We talked about something that doesn’t always get enough attention in rural transactions:
Water drives value.

Water Determines Highest and Best Use
In ranchland and rural real estate, water often determines whether a property can move from potential to performance.
It affects:
- Stocking capacity
- Development feasibility
- Financing confidence
- Long-term resilience
Without dependable water, the rest of the plan doesn’t matter.
Understanding Rural Water Sources
We walked through the primary water sources agents encounter in transactions:
- Municipal connections
- Private water wells
- Surface water
- Rain capture systems
- Stock tanks and playa ponds
Each one carries a different risk profile.
A creek on a map doesn’t guarantee year-round flow. A nearby well doesn’t guarantee production. Municipal access may solve one issue but limit another.

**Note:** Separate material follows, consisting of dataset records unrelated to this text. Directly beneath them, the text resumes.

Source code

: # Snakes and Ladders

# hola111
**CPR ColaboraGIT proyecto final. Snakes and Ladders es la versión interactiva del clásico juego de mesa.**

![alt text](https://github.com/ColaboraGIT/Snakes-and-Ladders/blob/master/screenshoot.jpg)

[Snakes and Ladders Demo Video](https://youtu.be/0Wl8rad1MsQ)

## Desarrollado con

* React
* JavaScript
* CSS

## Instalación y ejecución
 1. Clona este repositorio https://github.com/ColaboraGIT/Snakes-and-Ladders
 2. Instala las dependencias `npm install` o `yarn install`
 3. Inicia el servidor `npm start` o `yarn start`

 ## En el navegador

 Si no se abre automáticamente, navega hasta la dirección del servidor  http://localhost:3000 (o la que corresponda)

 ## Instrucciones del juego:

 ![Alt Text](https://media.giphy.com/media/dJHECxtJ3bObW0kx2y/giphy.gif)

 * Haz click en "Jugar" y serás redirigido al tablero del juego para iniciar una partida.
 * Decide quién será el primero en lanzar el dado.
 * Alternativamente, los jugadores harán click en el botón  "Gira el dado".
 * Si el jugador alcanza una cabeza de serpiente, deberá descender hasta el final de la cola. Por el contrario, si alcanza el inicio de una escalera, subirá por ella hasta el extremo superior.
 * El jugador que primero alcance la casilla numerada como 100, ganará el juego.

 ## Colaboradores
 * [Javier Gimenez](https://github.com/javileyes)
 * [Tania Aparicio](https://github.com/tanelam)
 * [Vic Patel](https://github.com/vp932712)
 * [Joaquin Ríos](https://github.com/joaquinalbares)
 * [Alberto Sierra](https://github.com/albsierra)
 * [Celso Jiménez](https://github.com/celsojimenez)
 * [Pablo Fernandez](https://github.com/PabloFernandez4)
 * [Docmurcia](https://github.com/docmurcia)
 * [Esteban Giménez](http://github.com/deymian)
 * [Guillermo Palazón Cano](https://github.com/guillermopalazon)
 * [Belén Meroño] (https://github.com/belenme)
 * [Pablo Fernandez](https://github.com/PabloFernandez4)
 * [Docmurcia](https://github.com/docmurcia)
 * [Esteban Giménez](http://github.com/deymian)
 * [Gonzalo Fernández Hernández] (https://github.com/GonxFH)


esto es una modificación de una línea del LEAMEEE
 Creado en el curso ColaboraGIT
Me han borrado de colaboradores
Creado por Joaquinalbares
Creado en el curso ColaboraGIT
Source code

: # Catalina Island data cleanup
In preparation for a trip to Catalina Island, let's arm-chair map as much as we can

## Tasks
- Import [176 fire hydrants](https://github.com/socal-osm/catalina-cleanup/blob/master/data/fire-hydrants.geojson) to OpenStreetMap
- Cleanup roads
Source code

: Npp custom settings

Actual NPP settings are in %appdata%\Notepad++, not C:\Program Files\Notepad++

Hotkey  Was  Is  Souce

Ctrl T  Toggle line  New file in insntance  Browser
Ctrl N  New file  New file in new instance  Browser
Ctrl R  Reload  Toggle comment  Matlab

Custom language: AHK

The key takeaway: proximity is not certainty.
Water Risk Is Local
One of the most important discussions centered on variability.
Aquifer depth, production rates, and recharge can shift significantly within short distances. What works on one tract may not work a few hundred yards away.
Agents who understand groundwater variability are better positioned to guide buyers and protect sellers.
Reducing uncertainty reduces friction in a deal.
Water Creates Opportunity
Reliable groundwater can:
- Expand ranching capacity
- Support subdivisions
- Increase drought resilience
- Strengthen long-term land value
In many cases, visibility into groundwater turns speculation into strategy.
That’s the shift we’re seeing across the industry.
Water is no longer an afterthought in land transactions, it’s foundational infrastructure.